There were numerous others who also added to my experience and were joys to be around.
Standing in the blazing weather, the choice to open on ‘Waiting on a Sunny Day’ was perfect (no matter what the die-hard fans/haters may say) and immediately got the crowd going, as did the build-up to ‘Spirit in the Night’, as well as the song itself.
Before the gig had begun, a somewhat disenchanted fan had said how he believed Bruce did it because he could, rather than because he wants to: this couldn’t have been further from the truth in my experience.
This is clearly still a man who LOVES what he does. His beaming face, his interaction with the crowd, the way he ruffled a younger fan’s hair and danced with the woman who’d ‘been waiting 40 years’ for him to take her in his arms. Likewise for the rest of the E-Street Band, not least drummer Max who looked utterly elated and overwhelmed each time we saw his face flash up on the big screens.

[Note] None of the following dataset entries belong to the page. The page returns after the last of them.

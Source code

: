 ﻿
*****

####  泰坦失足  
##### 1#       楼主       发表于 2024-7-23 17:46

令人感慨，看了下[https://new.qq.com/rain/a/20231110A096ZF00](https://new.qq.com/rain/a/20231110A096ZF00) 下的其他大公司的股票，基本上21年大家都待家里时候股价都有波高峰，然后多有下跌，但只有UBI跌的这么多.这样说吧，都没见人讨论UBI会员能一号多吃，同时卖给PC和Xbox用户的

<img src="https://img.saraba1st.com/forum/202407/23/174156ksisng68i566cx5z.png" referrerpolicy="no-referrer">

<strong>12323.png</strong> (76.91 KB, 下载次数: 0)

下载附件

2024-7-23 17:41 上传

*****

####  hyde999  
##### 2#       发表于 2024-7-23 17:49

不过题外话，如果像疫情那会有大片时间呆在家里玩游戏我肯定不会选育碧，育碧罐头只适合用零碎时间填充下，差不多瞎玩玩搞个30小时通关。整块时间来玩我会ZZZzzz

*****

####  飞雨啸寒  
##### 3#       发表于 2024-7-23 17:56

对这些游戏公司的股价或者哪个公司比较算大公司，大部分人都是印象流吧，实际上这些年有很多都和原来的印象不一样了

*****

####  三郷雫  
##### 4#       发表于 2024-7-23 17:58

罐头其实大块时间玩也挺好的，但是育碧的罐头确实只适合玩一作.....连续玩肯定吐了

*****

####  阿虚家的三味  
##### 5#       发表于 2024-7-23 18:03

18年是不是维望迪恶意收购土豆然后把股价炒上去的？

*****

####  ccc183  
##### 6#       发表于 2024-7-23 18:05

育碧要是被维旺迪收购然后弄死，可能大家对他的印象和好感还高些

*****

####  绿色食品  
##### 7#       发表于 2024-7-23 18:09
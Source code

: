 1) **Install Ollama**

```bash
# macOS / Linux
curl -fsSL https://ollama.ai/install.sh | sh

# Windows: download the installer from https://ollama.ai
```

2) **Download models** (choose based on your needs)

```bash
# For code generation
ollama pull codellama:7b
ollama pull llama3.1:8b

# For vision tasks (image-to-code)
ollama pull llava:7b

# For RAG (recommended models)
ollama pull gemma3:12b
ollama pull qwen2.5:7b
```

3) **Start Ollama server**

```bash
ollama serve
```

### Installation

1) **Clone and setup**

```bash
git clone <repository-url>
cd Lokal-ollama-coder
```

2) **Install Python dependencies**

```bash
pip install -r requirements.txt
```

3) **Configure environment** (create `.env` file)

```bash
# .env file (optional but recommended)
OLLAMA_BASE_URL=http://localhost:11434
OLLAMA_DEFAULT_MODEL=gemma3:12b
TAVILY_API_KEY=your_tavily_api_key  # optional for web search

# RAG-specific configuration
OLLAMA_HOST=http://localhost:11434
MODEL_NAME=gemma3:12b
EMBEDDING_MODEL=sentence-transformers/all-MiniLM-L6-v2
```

As with every Springsteen concert, despite three and a half hours of non-stop music, I left wishing he’d played this or that or the other. With such a colossal back catalogue of such amazing songs, he could easily play all day and he’d still miss ‘one of my favourites’ and you’re always going to trade one off for another.
A couple of days ago, eating lunch in the garden we we’re listening to Bruce and put on American Skin (41 Shots), whereupon Adam proclaimed how much he’d love to hear it live. I agreed, but also highlighted the fact that it was NEVER going to happen.
Cut to us sat on the pavement beside the arena and a heavily distorted soundcheck blasting. I’d long since given up trying to make anything out, but clearly Adam hadn’t (either that or he has REALLY good ears) and he excitedly turned to me, identifying the noise as being the song we’d discussed previously.
Even at this point I was skeptical, so when the opening notes were played midway through the gig, high fives were shared, before settling down to allow the sombre but beautifully powerful lyrics to wash over us…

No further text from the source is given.